Apapun karirnya merupakan sebuah pilihan. Menjatuhkan pilihan seyogiyanya
didasarkan pada nilai-nilai pengabdian. Suatu hal yang jangan sampai dipahami
keliru tentang pengabdian bahwa pengabdian itu artinya
profesionalisme-produktif. Sungguh tidak diinginkan bila kita menjatuhkan
pilihan, misal, mengabdi di madrasah yang minim anggaran kesejahteraan, kita
setengah hati bekerja, sesempatnya dan semaunya.
Madrasah sebagai kendaraan sosial, idealnya dijalankan oleh orang-orang
yang punya dedikasi tinggi. Bagi pengelola, hendaknya selektif dalam merekrut
guru atau karyawan. Keterbukaan di awal-awal perekrutan, penting untuk
disampaikan tentang kondisi madrasah yang sebenarnya, termasuk kondisi sumber
dana. Masalah dominan yang dihadapi madrasah, khususnya di pedesaan, adalah
rendahnya kedisiplinan guru. Faktornya, mereka kurang punya jiwa mengabdi
secara total. Di samping itu, kesejahteraan mereka kurang terjamin. Bila Kepala
Madrasah sudah tepat dalam memposisikan hak-hak para guru, hendaknya melakukan teguran
dan pembinaan. Guru ibarap sopir kendaraan umum. Bila sopirnya tidak disiplin,
maka yang dirugikan para anak didiknya. Kepala madrasah harus berani melakukan
penonaktifan guru yang rendah disiplin setelah terlebih dahulu dilakukan
pembinaan, namun tidak ada respons.
Namun, kadang kala rendahnya kedisiplinan—sebagai buah dari jiwa
dedikasi—karena faktor Kepala Madrasah tidak profesional secara luas. Sikap
tidak transparan, khususnya tentang keuangan, menjadi faktor dominan rusaknya
kesemangatan para guru untuk menjalankan kewajiban. Suatu hal yang diminta oleh
guru adalah keterbukaan. Bila ada anggaran untuk guru, berikan pada mereka,
bila mimang tidak ada, katakan tidak ada. Sikap seperti ini tidak akan
mengganggu pada semangat pengabdian guru. Sebaliknya, bila madrasah yang
dikelola sebagai sarana memperkaya diri sendiri dan keluarganya, ini yang
menjadi penyakit. Dana cukup, namun acuh tak acuh pada kesejahtaraan guru.

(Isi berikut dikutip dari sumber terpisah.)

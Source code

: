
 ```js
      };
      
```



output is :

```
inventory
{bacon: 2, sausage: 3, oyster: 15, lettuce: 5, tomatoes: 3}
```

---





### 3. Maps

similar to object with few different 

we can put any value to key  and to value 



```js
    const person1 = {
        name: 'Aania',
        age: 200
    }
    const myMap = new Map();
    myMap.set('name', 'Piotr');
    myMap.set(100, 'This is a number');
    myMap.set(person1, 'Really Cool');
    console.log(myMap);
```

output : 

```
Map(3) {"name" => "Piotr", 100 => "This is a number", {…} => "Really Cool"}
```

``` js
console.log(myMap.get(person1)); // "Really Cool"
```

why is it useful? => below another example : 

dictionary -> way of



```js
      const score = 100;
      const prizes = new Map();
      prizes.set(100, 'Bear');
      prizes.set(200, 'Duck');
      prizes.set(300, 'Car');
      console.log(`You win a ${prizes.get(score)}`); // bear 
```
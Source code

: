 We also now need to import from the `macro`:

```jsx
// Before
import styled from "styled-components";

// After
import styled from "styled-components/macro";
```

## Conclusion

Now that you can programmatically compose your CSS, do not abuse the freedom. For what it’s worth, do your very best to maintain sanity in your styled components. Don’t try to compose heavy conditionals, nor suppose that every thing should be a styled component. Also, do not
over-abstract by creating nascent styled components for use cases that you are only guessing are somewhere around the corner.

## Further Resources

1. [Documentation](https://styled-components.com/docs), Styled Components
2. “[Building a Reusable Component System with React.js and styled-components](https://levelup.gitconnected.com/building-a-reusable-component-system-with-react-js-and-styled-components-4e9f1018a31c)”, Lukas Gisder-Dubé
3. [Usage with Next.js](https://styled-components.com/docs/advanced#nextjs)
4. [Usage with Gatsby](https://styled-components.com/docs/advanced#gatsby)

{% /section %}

Tunjangan dari pemerintah ada, misalnya, namun sebagian digelapkan untuk
kepentingan pribadi. Tak ada apresiasi pada guru. Guru ibarat sapi perah yang
hanya diambil hasilnya tanpa diberi pakan yang seimbang, atau ibarat sapi kerap
yang dipaksa lari tanpa diimbangi pakan dan jamu. Kepala seperti ini tergolong
orang zalim.
Pemupupak kader-kader tegana pendidik dengan memiliki jiwa pengabdian
tinggi, bagi kalangan pengelola madrasah swasta bisa memanfaatkan alumninya
yang dipandang mampu dan punya kepribadian mulia. Para alumni memiliki banyak
kelebihan ketimbang lainnya. Di antaranya, memiliki hubungan emosional yang
erat dengan lembaga. Hubungan emosional inilah yang bisa memicunya untuk
mengembangkan lembaga sepenuh hati tanpa kenal lelah. Wallah a’lam.